Start of Excerpted data
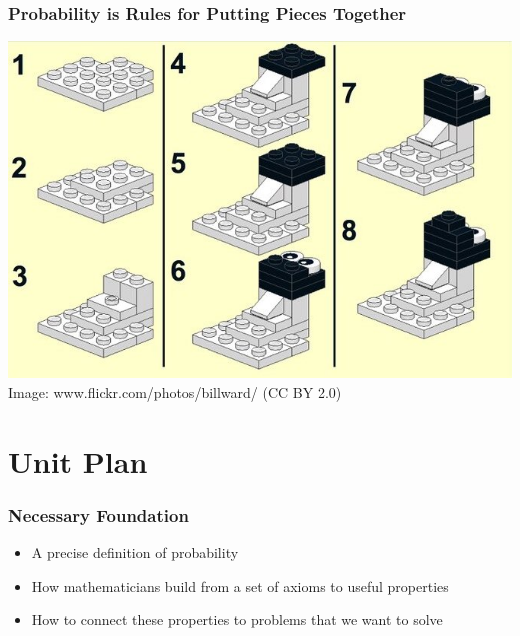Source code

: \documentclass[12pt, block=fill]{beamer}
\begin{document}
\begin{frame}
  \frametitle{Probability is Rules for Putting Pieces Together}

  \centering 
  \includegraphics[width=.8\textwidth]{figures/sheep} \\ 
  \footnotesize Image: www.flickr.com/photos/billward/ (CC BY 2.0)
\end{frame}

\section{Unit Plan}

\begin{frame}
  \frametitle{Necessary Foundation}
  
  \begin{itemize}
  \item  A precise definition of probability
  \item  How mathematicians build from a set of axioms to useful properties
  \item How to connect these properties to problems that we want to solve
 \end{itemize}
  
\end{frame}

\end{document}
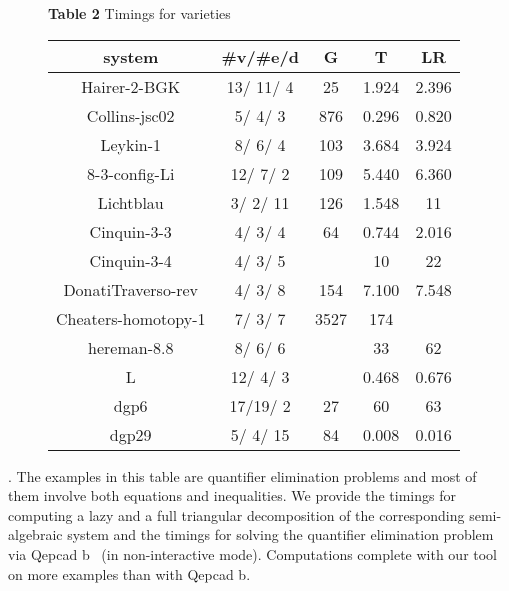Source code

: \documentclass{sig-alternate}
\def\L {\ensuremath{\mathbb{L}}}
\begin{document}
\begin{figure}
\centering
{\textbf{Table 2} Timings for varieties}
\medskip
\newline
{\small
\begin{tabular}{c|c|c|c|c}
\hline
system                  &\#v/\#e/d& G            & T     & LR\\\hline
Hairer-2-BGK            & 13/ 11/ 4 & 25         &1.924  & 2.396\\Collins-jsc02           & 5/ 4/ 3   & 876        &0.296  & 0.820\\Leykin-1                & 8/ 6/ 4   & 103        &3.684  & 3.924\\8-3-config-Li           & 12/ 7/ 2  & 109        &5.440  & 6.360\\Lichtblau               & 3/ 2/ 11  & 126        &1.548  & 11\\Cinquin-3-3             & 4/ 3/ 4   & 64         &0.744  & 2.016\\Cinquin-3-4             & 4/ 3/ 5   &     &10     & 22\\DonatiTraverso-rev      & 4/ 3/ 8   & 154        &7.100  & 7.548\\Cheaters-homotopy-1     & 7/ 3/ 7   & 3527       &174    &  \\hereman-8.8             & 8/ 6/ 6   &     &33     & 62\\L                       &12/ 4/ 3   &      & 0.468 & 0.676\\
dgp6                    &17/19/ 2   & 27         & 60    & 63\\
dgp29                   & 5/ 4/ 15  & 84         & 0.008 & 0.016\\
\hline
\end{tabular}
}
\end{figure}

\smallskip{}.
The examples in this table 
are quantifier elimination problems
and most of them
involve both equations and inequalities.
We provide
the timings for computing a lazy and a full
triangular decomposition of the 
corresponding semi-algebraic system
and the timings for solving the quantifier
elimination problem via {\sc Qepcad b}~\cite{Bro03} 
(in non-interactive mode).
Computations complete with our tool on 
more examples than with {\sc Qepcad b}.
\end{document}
End of Excerpted data
Exercise |
Each entry shown above must be quoted exactly, with its pictures left out.

Response area |
Source code

: \documentclass[12pt, block=fill]{beamer}
\begin{document}
\begin{frame}
  \frametitle{Probability is Rules for Putting Pieces Together}

  \centering 
  \includegraphics[width=.8\textwidth]{figures/sheep} \\ 
  \footnotesize Image: www.flickr.com/photos/billward/ (CC BY 2.0)
\end{frame}

\section{Unit Plan}

\begin{frame}
  \frametitle{Necessary Foundation}
  
  \begin{itemize}
  \item  A precise definition of probability
  \item  How mathematicians build from a set of axioms to useful properties
  \item How to connect these properties to problems that we want to solve
 \end{itemize}
  
\end{frame}

\end{document}
Source code

: \documentclass{sig-alternate}
\def\L {\ensuremath{\mathbb{L}}}
\begin{document}
\begin{figure}
\centering
{\textbf{Table 2} Timings for varieties}
\medskip
\newline
{\small
\begin{tabular}{c|c|c|c|c}
\hline
system                  &\#v/\#e/d& G            & T     & LR\\\hline
Hairer-2-BGK            & 13/ 11/ 4 & 25         &1.924  & 2.396\\Collins-jsc02           & 5/ 4/ 3   & 876        &0.296  & 0.820\\Leykin-1                & 8/ 6/ 4   & 103        &3.684  & 3.924\\8-3-config-Li           & 12/ 7/ 2  & 109        &5.440  & 6.360\\Lichtblau               & 3/ 2/ 11  & 126        &1.548  & 11\\Cinquin-3-3             & 4/ 3/ 4   & 64         &0.744  & 2.016\\Cinquin-3-4             & 4/ 3/ 5   &     &10     & 22\\DonatiTraverso-rev      & 4/ 3/ 8   & 154        &7.100  & 7.548\\Cheaters-homotopy-1     & 7/ 3/ 7   & 3527       &174    &  \\hereman-8.8             & 8/ 6/ 6   &     &33     & 62\\L                       &12/ 4/ 3   &      & 0.468 & 0.676\\
dgp6                    &17/19/ 2   & 27         & 60    & 63\\
dgp29                   & 5/ 4/ 15  & 84         & 0.008 & 0.016\\
\hline
\end{tabular}
}
\end{figure}

\smallskip{}.
The examples in this table 
are quantifier elimination problems
and most of them
involve both equations and inequalities.
We provide
the timings for computing a lazy and a full
triangular decomposition of the 
corresponding semi-algebraic system
and the timings for solving the quantifier
elimination problem via {\sc Qepcad b}~\cite{Bro03} 
(in non-interactive mode).
Computations complete with our tool on 
more examples than with {\sc Qepcad b}.
\end{document}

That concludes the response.